Temos ideias. Gostamos de exibir convicções. Entretidos com os prazeres da discussão, no que isso faz bem ao intelecto, pretendemos sair de uma discussão de braço dado com o triunfo das ideias. No fértil mercado das ideias, uma revoada de argumentos, um desfile de provas que ora traduzem a superioridade das ideias que nos são queridas, ora são a devastadora denegação das ideias nos antípodas. Quem não gosta de as ter, ideias e convictas? Das assertivas ideias que logo se transformam em certezas insusceptíveis de contestação, logo imperativos categóricos que esmagam os adversários à implacável inclinação diante dos garbosos vencedores no mercado das ideias?
Nestes tempos cheios de complexidade, a única certeza que se perfila no horizonte é a da fluidez das certezas. Mesmo daquelas que se julgam inabaláveis, prenhes de uma autoridade intelectual que não passa de pretensa autoridade intelectual. Neste oceano de intermináveis incertezas emergem apóstatas, humildes ao ponto de admitirem que as ideias defendidas outrora estavam erradas. Ou que essas ideias provam o seu desajustamento aos factos.

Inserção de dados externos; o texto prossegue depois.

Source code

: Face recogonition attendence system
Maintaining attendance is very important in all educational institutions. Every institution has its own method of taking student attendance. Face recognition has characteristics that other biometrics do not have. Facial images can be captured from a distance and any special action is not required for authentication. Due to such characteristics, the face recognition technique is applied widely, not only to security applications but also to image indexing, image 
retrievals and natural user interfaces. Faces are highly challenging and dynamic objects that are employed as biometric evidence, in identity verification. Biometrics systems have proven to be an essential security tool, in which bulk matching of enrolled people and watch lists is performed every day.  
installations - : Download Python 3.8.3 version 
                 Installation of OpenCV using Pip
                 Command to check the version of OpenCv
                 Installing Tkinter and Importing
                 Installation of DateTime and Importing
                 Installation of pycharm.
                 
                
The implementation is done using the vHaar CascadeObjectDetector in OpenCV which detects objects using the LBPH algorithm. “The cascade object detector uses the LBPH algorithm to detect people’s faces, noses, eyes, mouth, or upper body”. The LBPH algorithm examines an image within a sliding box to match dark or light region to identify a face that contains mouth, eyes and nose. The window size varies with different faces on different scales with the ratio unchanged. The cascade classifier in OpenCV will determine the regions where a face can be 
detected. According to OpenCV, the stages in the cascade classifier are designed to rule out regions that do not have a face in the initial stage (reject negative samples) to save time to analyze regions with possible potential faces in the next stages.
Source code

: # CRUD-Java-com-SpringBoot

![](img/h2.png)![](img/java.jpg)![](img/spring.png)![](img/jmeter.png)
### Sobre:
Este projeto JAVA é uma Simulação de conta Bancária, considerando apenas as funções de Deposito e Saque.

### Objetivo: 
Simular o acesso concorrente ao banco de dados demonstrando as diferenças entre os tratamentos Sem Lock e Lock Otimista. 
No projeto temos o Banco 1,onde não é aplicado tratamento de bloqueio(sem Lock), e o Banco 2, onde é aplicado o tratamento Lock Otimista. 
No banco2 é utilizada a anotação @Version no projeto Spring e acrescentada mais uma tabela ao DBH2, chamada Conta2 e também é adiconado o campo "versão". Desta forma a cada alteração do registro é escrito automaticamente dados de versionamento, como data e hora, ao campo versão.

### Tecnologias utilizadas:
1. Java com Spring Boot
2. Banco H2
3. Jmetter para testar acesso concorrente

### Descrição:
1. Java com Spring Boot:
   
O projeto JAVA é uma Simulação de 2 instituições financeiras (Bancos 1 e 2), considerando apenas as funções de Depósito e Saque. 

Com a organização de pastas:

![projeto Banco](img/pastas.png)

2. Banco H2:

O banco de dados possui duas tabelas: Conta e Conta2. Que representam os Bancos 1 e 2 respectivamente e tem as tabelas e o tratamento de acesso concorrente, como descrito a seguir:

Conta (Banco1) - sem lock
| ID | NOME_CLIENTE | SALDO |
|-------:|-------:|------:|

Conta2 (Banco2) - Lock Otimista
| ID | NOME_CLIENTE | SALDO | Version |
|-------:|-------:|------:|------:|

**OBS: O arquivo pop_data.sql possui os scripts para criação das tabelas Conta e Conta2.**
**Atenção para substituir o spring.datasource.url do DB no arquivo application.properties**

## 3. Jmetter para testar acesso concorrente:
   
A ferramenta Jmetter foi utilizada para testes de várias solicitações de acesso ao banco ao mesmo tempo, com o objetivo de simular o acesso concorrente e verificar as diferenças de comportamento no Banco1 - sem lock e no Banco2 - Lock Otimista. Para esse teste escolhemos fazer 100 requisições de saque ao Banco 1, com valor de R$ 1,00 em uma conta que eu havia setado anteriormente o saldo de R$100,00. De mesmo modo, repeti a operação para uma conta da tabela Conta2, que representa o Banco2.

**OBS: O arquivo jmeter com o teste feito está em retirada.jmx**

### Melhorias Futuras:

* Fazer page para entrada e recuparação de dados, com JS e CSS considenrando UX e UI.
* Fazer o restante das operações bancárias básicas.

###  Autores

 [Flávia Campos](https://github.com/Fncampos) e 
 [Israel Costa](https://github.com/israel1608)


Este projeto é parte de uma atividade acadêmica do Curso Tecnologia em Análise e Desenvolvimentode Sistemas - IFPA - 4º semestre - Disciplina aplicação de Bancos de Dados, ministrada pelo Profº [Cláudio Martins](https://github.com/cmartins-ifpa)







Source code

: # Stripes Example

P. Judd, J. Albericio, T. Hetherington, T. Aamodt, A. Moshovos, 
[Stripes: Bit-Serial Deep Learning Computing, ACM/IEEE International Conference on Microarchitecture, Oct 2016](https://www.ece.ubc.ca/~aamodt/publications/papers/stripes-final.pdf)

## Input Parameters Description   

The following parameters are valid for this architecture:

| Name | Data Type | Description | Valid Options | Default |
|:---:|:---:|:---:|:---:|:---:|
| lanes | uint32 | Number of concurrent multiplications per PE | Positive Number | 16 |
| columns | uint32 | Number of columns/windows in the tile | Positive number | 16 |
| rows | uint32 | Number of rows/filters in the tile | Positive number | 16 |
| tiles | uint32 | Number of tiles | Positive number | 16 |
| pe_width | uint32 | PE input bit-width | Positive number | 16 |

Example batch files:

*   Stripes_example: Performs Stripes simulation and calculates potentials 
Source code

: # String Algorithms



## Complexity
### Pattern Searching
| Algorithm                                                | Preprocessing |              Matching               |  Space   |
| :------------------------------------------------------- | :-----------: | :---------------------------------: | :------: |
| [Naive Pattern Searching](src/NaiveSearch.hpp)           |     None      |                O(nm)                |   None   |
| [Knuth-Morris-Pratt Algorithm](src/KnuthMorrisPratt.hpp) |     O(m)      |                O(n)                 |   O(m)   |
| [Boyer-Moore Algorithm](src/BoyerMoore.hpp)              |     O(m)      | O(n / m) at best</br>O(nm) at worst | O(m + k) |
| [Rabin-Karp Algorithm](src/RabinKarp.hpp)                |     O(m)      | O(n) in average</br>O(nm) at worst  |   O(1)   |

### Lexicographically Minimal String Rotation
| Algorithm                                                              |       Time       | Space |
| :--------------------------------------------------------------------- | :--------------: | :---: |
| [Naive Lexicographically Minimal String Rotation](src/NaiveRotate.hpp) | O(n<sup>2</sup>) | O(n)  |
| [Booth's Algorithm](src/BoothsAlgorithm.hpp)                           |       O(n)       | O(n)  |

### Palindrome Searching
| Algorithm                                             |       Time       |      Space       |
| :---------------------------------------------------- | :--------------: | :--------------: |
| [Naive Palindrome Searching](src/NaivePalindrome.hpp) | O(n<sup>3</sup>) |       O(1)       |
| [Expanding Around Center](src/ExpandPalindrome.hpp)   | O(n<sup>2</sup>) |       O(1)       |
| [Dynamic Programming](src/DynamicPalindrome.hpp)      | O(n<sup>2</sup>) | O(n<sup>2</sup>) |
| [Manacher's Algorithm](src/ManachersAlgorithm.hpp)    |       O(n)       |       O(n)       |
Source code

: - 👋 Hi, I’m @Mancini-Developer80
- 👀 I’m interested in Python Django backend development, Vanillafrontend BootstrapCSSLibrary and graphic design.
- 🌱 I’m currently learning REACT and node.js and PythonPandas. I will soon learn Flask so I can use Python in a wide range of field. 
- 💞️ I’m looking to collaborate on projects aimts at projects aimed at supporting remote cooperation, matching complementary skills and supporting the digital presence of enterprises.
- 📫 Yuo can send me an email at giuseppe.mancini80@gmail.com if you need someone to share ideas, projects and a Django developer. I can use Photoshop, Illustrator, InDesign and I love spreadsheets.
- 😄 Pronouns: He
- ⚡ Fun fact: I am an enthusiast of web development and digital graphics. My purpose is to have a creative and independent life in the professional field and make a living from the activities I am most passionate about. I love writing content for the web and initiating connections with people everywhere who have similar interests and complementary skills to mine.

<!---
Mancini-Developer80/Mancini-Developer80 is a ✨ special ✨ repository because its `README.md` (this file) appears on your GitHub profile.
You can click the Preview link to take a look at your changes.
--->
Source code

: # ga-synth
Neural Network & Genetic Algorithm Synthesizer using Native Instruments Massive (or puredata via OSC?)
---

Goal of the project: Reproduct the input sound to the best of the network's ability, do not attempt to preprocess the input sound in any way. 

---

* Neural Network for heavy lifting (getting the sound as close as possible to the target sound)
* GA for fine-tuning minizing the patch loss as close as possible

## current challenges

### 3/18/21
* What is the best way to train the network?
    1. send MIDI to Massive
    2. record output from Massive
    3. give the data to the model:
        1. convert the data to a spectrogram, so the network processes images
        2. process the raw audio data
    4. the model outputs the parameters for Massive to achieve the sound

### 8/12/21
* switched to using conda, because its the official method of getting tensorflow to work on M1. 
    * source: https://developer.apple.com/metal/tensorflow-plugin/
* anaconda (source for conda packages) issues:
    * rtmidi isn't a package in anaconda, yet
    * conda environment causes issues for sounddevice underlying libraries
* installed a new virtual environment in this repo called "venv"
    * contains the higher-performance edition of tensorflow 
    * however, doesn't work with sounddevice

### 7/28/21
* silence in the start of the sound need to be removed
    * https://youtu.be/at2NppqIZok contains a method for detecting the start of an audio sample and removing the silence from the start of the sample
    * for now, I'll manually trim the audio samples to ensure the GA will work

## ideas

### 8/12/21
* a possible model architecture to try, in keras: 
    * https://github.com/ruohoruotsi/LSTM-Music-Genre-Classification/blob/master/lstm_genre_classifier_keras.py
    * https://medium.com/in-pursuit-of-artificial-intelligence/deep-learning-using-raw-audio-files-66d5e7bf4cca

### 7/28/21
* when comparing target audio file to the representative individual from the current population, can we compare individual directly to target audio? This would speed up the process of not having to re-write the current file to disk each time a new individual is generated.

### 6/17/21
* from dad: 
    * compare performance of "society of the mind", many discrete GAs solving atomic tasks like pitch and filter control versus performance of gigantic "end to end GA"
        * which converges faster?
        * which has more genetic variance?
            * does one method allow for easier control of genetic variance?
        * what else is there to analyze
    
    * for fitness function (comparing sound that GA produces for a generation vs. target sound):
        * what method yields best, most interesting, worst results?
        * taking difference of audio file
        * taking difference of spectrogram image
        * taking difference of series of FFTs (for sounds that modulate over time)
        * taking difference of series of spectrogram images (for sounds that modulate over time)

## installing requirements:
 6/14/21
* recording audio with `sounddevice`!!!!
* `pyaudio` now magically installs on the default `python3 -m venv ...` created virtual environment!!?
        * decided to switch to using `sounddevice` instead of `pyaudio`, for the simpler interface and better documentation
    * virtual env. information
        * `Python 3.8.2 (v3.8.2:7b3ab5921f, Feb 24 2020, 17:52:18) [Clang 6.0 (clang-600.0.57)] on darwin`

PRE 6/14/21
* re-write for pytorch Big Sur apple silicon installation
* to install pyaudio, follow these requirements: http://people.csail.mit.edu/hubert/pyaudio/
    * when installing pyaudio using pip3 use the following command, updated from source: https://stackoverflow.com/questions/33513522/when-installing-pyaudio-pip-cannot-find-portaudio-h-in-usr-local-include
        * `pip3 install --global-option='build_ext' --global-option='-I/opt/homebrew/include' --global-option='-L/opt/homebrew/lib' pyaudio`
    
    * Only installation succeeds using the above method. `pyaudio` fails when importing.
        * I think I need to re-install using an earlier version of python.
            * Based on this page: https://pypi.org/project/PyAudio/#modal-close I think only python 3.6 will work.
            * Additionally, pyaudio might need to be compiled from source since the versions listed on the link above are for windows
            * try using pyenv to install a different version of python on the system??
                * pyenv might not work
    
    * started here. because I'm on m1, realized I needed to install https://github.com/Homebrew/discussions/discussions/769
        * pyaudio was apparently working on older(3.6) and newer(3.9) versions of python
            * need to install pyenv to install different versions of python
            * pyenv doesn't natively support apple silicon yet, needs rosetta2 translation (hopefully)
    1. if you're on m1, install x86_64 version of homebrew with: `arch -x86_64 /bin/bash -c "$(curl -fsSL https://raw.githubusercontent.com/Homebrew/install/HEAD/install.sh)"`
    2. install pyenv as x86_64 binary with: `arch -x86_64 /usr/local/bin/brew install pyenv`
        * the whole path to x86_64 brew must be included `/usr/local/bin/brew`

Há dias, Alan Greenspan – antigo governador do banco central dos Estados Unidos e ideólogo da desregulação financeira agora tão vituperada – confessou que estava enganado. Disse-o em público, a solenizar o epitáfio do "selvático capitalismo" escrito pelos excitados apóstolos de um novo capitalismo, o capitalismo em que os governantes passam a meter a grossa unha. Greenspan admitiu que errou ao lavrar a carta de alforria dos mercados. Perante os sintomas do vendaval financeiro, Greenspan fez meia volta ideológica. Para gáudio dos que sempre fizeram carrancas à emancipação dos mercados e dos outros que têm uma desconfiança congénita no funcionamento da economia de mercado.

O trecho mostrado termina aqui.